KOTA BUMI (rakyatlampung.id) — Produktivitas dua pabrik gula PTPN VII yang belum maksimal menjadi sorotan PTPN Holding Company dengan memberi solusi teknologi.
Melalui PT Riset Perkebunan Nusantara (RPN), salah satu anak perusahaan PTPN Group, mulai tahun ini mengaplikasikan Sucrosin, zat pengatur tumbuh plus perlakuan khusus yang dihasilkan PT RPN.
“Kami baru tiga minggu lalu menguji coba formula Sucrosin Plus ini terhadap seribu hektare tanaman tebu di Bungamayang ini. Hari ini kami mengajak Pak Pri (Dr Ir Priyono, DIRS, Direktur Pusat Penelitian Bioteknologi dan Bioindustri, red). PT RPN ke sini untuk melihat perkembangan uji coba ini,” kata Ahmad Haslan Saragih, Direktur Produksi dan Pengembangan PTPN Holding saat meninjau PG Bungamayang, Kamis (8-8-2019).
Ahmad Haslan Saragih dan Priyono bersama tim Holding didampingi Dirut PTPN VII Muhammad Hanugroho, Direktur Operasional Husairi serta dari PT Buma Cima Nusantara (BCN), anak perusahaan PTPN VII yang mengelola dua pabrik gula (PG Bungamayang dan PG Cintamanis), hadir Direktur Utama Herbertus Koes Darmawanto dan Direktur Produksi Dicky Tjahyono.
Kunjungan diawali briefing manajemen, presentasi Sucrosin Plus PT RPN dilanjutkan peninjauan ke kebun.
Tentang reputasi Sucrosin Plus, Priyono yang memperoleh gelar doktor di Prancis di bidang biomolekuler itu mengatakan formula ini sudah dibuktikan di PTPN II, PTPN XIV, dan beberapa lainnya.
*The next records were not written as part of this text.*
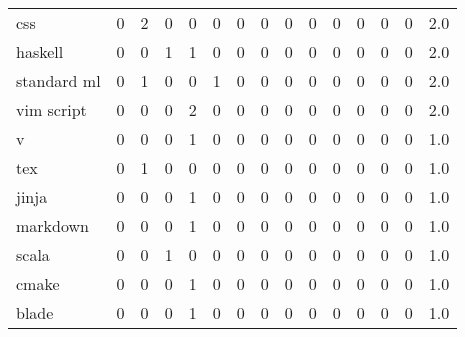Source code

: \begin{tabular}{lrrrrrrrrrrrrrr}
css              &        0 &       2 &          0 &               0 &                0 &       0 &          0 &          0 &         0 &         0 &      0 &             0 &         0 &      2.0 \\
haskell          &        0 &       0 &          1 &               1 &                0 &       0 &          0 &          0 &         0 &         0 &      0 &             0 &         0 &      2.0 \\
standard ml      &        0 &       1 &          0 &               0 &                1 &       0 &          0 &          0 &         0 &         0 &      0 &             0 &         0 &      2.0 \\
vim script       &        0 &       0 &          0 &               2 &                0 &       0 &          0 &          0 &         0 &         0 &      0 &             0 &         0 &      2.0 \\
v                &        0 &       0 &          0 &               1 &                0 &       0 &          0 &          0 &         0 &         0 &      0 &             0 &         0 &      1.0 \\
tex              &        0 &       1 &          0 &               0 &                0 &       0 &          0 &          0 &         0 &         0 &      0 &             0 &         0 &      1.0 \\
jinja            &        0 &       0 &          0 &               1 &                0 &       0 &          0 &          0 &         0 &         0 &      0 &             0 &         0 &      1.0 \\
markdown         &        0 &       0 &          0 &               1 &                0 &       0 &          0 &          0 &         0 &         0 &      0 &             0 &         0 &      1.0 \\
scala            &        0 &       0 &          1 &               0 &                0 &       0 &          0 &          0 &         0 &         0 &      0 &             0 &         0 &      1.0 \\
cmake            &        0 &       0 &          0 &               1 &                0 &       0 &          0 &          0 &         0 &         0 &      0 &             0 &         0 &      1.0 \\
blade            &        0 &       0 &          0 &               1 &                0 &       0 &          0 &          0 &         0 &         0 &      0 &             0 &         0 &      1.0 \\

\end{tabular}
Melalui perjalanan panjang, pihaknya bisa meyakinkan stakeholder yang nota bene sesama anak perusahaan dalam aplikasi Sucrosin Plus ini.
“Secara maraton, kami bisa meyakinkan direksi. Kami sudah aplikasikan Sucrosin Plus ini di PTPN II, XIV, dan beberapa lagi dan hasilnya menggembirakan. Pada umur tanaman tebu lima bulan menggunakan Sucrosin, PTPN XIV di Takalar, misalnya, taksasi atau ditaksir bisa menghasilkan 180—200 ton per hektare. Padahal sebelumnya cuma 60—70 ton. Perkiraan rendemen juga akan naik signifikan,” kata peneliti senior yang delapan tahun bekerja di Nestle, Perancis ini.
Untuk PTPN VII, Priyono mengaku baru mencoba untuk 1.000 hektare dari 2.000 hektare komitmen awal. Yakni, untuk tanaman tebu baru (TC) dan tunggak semi atau ratoon. Dengan perlakuan khusus sejak pengolahan lahan hingga proses panen, pihaknya yakin teknologi Sucrosin Plus bisa menjadi jawaban atas tantangan PTPN Holding untuk menggenjot produksi hingga 200 ton per hektare dengan rendemen 10 persen.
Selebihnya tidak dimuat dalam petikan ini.